The VIX Index, paired with the readings from the TED Spread, can provide interesting insight on stock markets’s strength. This article looks at the chart of both indicators in order to derive a conclusion of what it means for stock markets.
The VIX Chart Shows Lower Volatility is back
After historically low volatility levels in 2017, the VIX came back in full force on February 2018 where a mega spike in the VIX index took everyone by surprise.
Since then, it got rejected at the important resistance area of 27 to go lower from there. We also noted the recent bounce off of the support in the 12.5 area. While we might not see the low volatility levels from 2017 anytime soon, it is possible the pattern of lower lows from 2015 to 2017 might happen again.

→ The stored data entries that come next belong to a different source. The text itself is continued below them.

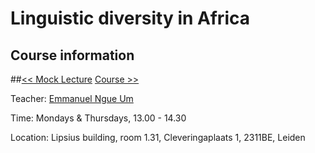 # **Linguistic diversity in Africa**


## **Course information**

##[<< Mock Lecture](https://github.com/Ngue-Um/syllabi/blob/Ngue-Um-patch-1/mock-lecture_linguistic-diversity-in-africa.md) [Course >>](https://github.com/Ngue-Um/syllabi/blob/Ngue-Um-patch-1/course_linguistic-diversity-in-africa.md)


Teacher: [Emmanuel Ngue Um](https://www.linkedin.com/in/emmanuel-ngué-um-98663769/)
 
Time: Mondays & Thursdays, 13.00 - 14.30

Location: Lipsius building, room 1.31, Cleveringaplaats 1, 2311BE, Leiden
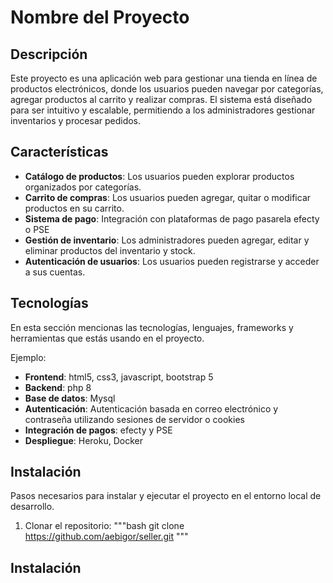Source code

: # Nombre del Proyecto

## Descripción

Este proyecto es una aplicación web para gestionar una tienda en línea de productos electrónicos, donde los usuarios pueden navegar por categorías, agregar productos al carrito y realizar compras. El sistema está diseñado para ser intuitivo y escalable, permitiendo a los administradores gestionar inventarios y procesar pedidos.

## Características

- **Catálogo de productos**: Los usuarios pueden explorar productos organizados por categorías.
- **Carrito de compras**: Los usuarios pueden agregar, quitar o modificar productos en su carrito.
- **Sistema de pago**: Integración con plataformas de pago pasarela efecty o PSE
- **Gestión de inventario**: Los administradores pueden agregar, editar y eliminar productos del inventario y stock.
- **Autenticación de usuarios**: Los usuarios pueden registrarse y acceder a sus cuentas.

## Tecnologías

En esta sección mencionas las tecnologías, lenguajes, frameworks y herramientas que estás usando en el proyecto.

Ejemplo:
- **Frontend**: html5, css3, javascript, bootstrap 5
- **Backend**: php 8
- **Base de datos**: Mysql
- **Autenticación**: Autenticación basada en correo electrónico y contraseña utilizando sesiones de servidor o cookies
- **Integración de pagos**: efecty y PSE
- **Despliegue**: Heroku, Docker

## Instalación

Pasos necesarios para instalar y ejecutar el proyecto en el entorno local de desarrollo.

1. Clonar el repositorio:
   """bash
   git clone https://github.com/aebigor/seller.git
   """  


## Instalación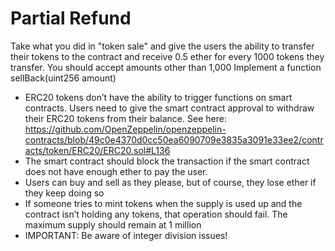 # Partial Refund
Take what you did in "token sale" and give the users the ability to transfer their tokens to the contract and receive 0.5 ether for every 1000 tokens they transfer. You should accept amounts other than 1,000 Implement a function sellBack(uint256 amount)

- ERC20 tokens don’t have the ability to trigger functions on smart contracts. Users need to give the smart contract approval to withdraw their ERC20 tokens from their balance. See here: https://github.com/OpenZeppelin/openzeppelin-contracts/blob/49c0e4370d0cc50ea6090709e3835a3091e33ee2/contracts/token/ERC20/ERC20.sol#L136
- The smart contract should block the transaction if the smart contract does not have enough ether to pay the user.
- Users can buy and sell as they please, but of course, they lose ether if they keep doing so
- If someone tries to mint tokens when the supply is used up and the contract isn’t holding any tokens, that operation should fail. The maximum supply should remain at 1 million
- IMPORTANT: Be aware of integer division issues!
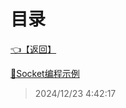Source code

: # 目录  


[👈【返回】](/--Catalog--/dotnet/CSharp笔记/--Catalog--CSharp笔记)  


[📜Socket编程示例](/dotnet/CSharp笔记/网络编程/Socket编程示例)  







> 2024/12/23 4:42:17

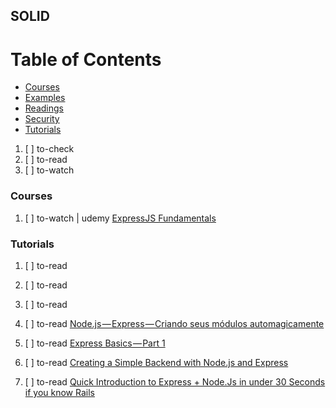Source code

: ## SOLID

# Table of Contents
<!-- MarkdownTOC depth=4 -->
  - [Courses](#courses)
  - [Examples](#examples)
  - [Readings](#readings)
  - [Security](#security)
  - [Tutorials](#tutorials)
<!-- /MarkdownTOC -->

  1. [ ] to-check []()
  1. [ ] to-read []()
  1. [ ] to-watch []()

### Courses

  1. [ ] to-watch | udemy [ExpressJS Fundamentals](https://www.udemy.com/expressjs-fundamentals/)

### Tutorials

  1. [ ] to-read []()
  1. [ ] to-read []()
  1. [ ] to-read []()
  1. [ ] to-read [Node.js — Express — Criando seus módulos automagicamente](https://medium.com/@osuissa/node-js-express-criando-modulos-automagicamente-fe41401d0292)

  1. [ ] to-read [Express Basics — Part 1](https://medium.com/@daimenworrall/express-basics-part-1-ab8369919ea5)
  1. [ ] to-read [Creating a Simple Backend with Node.js and Express](https://medium.com/@GENERIC_ERROR/creating-a-simple-backend-with-node-js-and-express-b7eda9fb7d5)
  1. [ ] to-read [Quick Introduction to Express + Node.Js in under 30 Seconds if you know Rails](https://medium.com/@mchisti/quick-introduction-to-express-node-js-in-under-30-seconds-if-you-know-rails-3ed6eeb258c0)
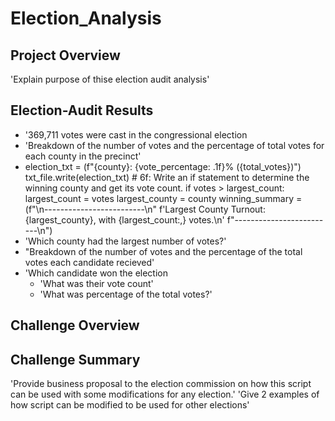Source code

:# Election_Analysis

## Project Overview
'Explain purpose of thise election audit analysis'
 
## Election-Audit Results

* '369,711 votes were cast in the congressional election
* 'Breakdown of the number of votes and the percentage of total votes for each county in the precinct'
* election_txt = (f"{county}: {vote_percentage: .1f}% ({total_votes})")
        txt_file.write(election_txt)
                # 6f: Write an if statement to determine the winning county and get its vote count.
        if votes > largest_count:
            largest_count = votes
            largest_county = county
            winning_summary = (f"\n-------------------------\n"
            f'Largest County Turnout: {largest_county}, with {largest_count:,} votes.\n'
            f"-------------------------\n")
* 'Which county had the largest number of votes?'
* "Breakdown of the number of votes and the percentage of the total votes each candidate recieved'
* 'Which candidate won the election 
  * 'What was their vote count'
  * 'What was percentage of the total votes?'
 
## Challenge Overview

## Challenge Summary
'Provide business proposal to the election commission on how this script can be used with some modifications for any election.' 'Give 2 examples of how script can be modified to be used for other elections'

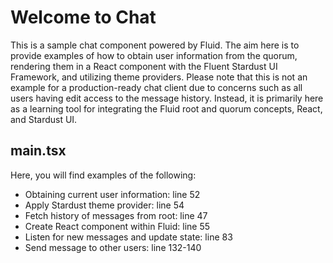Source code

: # Welcome to Chat

This is a sample chat component powered by Fluid.
The aim here is to provide examples of how to obtain user information from the quorum, rendering them in a React component with the Fluent Stardust UI Framework, and utilizing theme providers.
Please note that this is not an example for a production-ready chat client due to concerns such as all users having edit access to the message history. Instead, it is primarily here as a learning tool for integrating the Fluid root and quorum concepts, React, and Stardust UI.

## main.tsx
Here, you will find examples of the following:
- Obtaining current user information: line 52
- Apply Stardust theme provider: line 54
- Fetch history of messages from root: line 47
- Create React component within Fluid: line 55
- Listen for new messages and update state: line 83
- Send message to other users: line 132-140

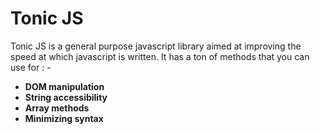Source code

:# Tonic JS

Tonic JS is a general purpose javascript library aimed at improving the speed at which javascript is written. It has a ton of methods that you can use for : -
- **DOM manipulation**
- **String accessibility**
- **Array methods**
- **Minimizing syntax**
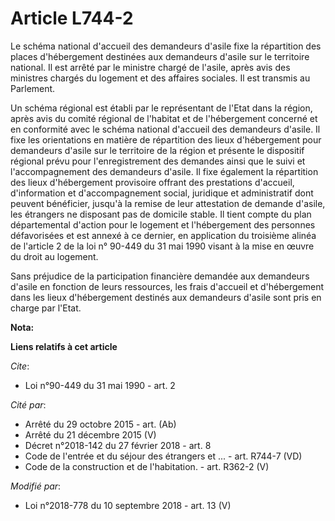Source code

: # Article L744-2

Le schéma national d'accueil des demandeurs d'asile fixe la répartition des places d'hébergement destinées aux demandeurs
d'asile sur le territoire national. Il est arrêté par le ministre chargé de l'asile, après avis des ministres chargés du
logement et des affaires sociales. Il est transmis au Parlement.

Un schéma régional est établi par le représentant de l'Etat dans la région, après avis du comité régional de l'habitat et de
l'hébergement concerné et en conformité avec le schéma national d'accueil des demandeurs d'asile. Il fixe les orientations en
matière de répartition des lieux d'hébergement pour demandeurs d'asile sur le territoire de la région et présente le
dispositif régional prévu pour l'enregistrement des demandes ainsi que le suivi et l'accompagnement des demandeurs d'asile.
Il fixe également la répartition des lieux d'hébergement provisoire offrant des prestations d'accueil, d'information et
d'accompagnement social, juridique et administratif dont peuvent bénéficier, jusqu'à la remise de leur attestation de demande
d'asile, les étrangers ne disposant pas de domicile stable. Il tient compte du plan départemental d'action pour le logement
et l'hébergement des personnes défavorisées et est annexé à ce dernier, en application du troisième alinéa de l'article 2 de
la loi n° 90-449 du 31 mai 1990 visant à la mise en œuvre du droit au logement.

Sans préjudice de la participation financière demandée aux demandeurs d'asile en fonction de leurs ressources, les frais
d'accueil et d'hébergement dans les lieux d'hébergement destinés aux demandeurs d'asile sont pris en charge par l'Etat.

**Nota:**



**Liens relatifs à cet article**

_Cite_:

  - Loi n°90-449 du 31 mai 1990 - art. 2

_Cité par_:

  - Arrêté du 29 octobre 2015 - art. (Ab)
  - Arrêté du 21 décembre 2015 (V)
  - Décret n°2018-142 du 27 février 2018 - art. 8
  - Code de l'entrée et du séjour des étrangers et ... - art. R744-7 (VD)
  - Code de la construction et de l'habitation. - art. R362-2 (V)

_Modifié par_:

  - Loi n°2018-778 du 10 septembre 2018 - art. 13 (V)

The Vix’s current levels and chart leads us to believe that investors sentiment is positive and corroborates our positive outlook for the US Stock market. However, we do not recommend looking into the VIX alone to understand or assess the risk appetite in the Stock market as that could be very misleading for investors. That why we consider the VIX’s level in parallel with other top indicators in our InvestingHaven intermarket analysis. The next indicator we will cover today is TED Spread.
The TED Spread Declining and Approaching an Important Support Area
The Ted spread, around the same time as the VIX, got rejected at a major resistance area around the 0.6 level. And just like the VIX, it is currently in a support area around the 0.4 level. This is very interesting because both got rejected around the same time which is Bullish for stock markets, however, since they are both at or approaching major support areas, we might see a sideways movement which will result in volatility in the US Stock market (and a global ripple effect).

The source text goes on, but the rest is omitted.